THE APPEAL OF A CLAIM BEYOND ORDINARY DAMAGES
The claim for disgorgement of profits and punitive, exemplary or aggravated damages
JTJB acted for the successful party in Aries Telecoms (M) Bhd v ViewQwest Pte Ltd (Fiberail Sdn Bhd, third party)  SGHC 124. The Court held that the Plaintiff failed to establish its claim for disgorgement of profits as it failed to prove that the facts justified the granting of such a relief even if the said relief was applicable in Singapore for the tort of conversion. The Court also decided that the Plaintiff was not entitled to punitive, exemplary or aggravated damages as its claim was also based on deliberate conduct by the Defendant.
The Plaintiff relied heavily on the suggestion made by Professor James Edelman that the said relief was an appropriate relief for wrongs committed deliberately and cynically where the tortfeasor had calculated that his gain would exceed the damage he might be liable for. The Plaintiff was prepared to proceed with the application on the basis that it had sufficient evidence to prove its entitlement to the relief. However, all that the Plaintiff could point to was that the Defendant was still using the equipment after the Plaintiff demanded for its return. The Plaintiff had the opportunity of presenting its evidence or to cross-examine the Defendant’s witnesses at the trial on this issue but the Plaintiff failed to do so.
The Court preferred the Defendant’s witness version of events and this was an important factor which the Court considered in deciding in favour of the Defendant. Even though the Court did not definitively decide whether the relief of disgorgement of profits was applicable in Singapore for the tort of conversion, it appears that what the Plaintiff has presented the Court with is insufficient to meet the requisite standard for the relief of disgorgement of profits as suggested by Professor Edelman.
Dissatisfied with the Court’s decision, the Plaintiff appealed against the said decision. This gave rise to the decision of Aries Telecoms (M) Bhd v ViewQwest Pte Ltd (Fiberail Sdn Bhd, third party)  SGHC 83.
What constitutes “an order at the hearing of an interlocutory application”?
The Court considered the question in the context of para (e) of the Fifth Schedule of the Supreme Court of Judicature Act. The effect is that if an order was a final order (as opposed to an interlocutory order), then it would not come within para (e) and an appeal to the Court of Appeal was available as of right.
The Court was of the view that it does not necessarily follow that an order must dispose of the entire action to be considered a final order.
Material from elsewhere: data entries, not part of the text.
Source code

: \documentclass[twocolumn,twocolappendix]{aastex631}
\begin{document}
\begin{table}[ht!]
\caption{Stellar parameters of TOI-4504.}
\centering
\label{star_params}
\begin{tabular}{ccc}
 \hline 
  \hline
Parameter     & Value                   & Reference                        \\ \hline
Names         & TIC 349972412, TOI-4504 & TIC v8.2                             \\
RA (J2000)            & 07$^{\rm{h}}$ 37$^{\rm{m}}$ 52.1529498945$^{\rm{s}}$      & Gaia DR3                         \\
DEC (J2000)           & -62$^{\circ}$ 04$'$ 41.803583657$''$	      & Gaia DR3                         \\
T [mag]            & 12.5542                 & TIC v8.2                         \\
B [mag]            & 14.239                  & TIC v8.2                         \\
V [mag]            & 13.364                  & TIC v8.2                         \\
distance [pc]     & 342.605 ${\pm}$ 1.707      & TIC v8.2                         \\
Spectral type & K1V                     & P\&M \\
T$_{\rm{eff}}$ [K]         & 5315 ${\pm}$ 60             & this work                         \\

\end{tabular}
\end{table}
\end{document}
Further, that a decision which affects the substantive rights of the parties on an issue in the action is still a final order even if it does not dismiss the entire action or cause judgment to be entered.
Accordingly, the Court held that an order for the determination of a preliminary issue in relation to whether the Plaintiff is entitled to an account of profits, disgorgement of profits, punitive, exemplary or aggravated damages is a final order as it effectively disposes of the Plaintiff’s substantive claim in the main action, even though damages have not been assessed.
Extension of time to file application for leave to appeal
The Court held that if leave to appeal is required, the Plaintiff would have to file for an extension of time to apply for leave to appeal as its application for leave to appeal was late.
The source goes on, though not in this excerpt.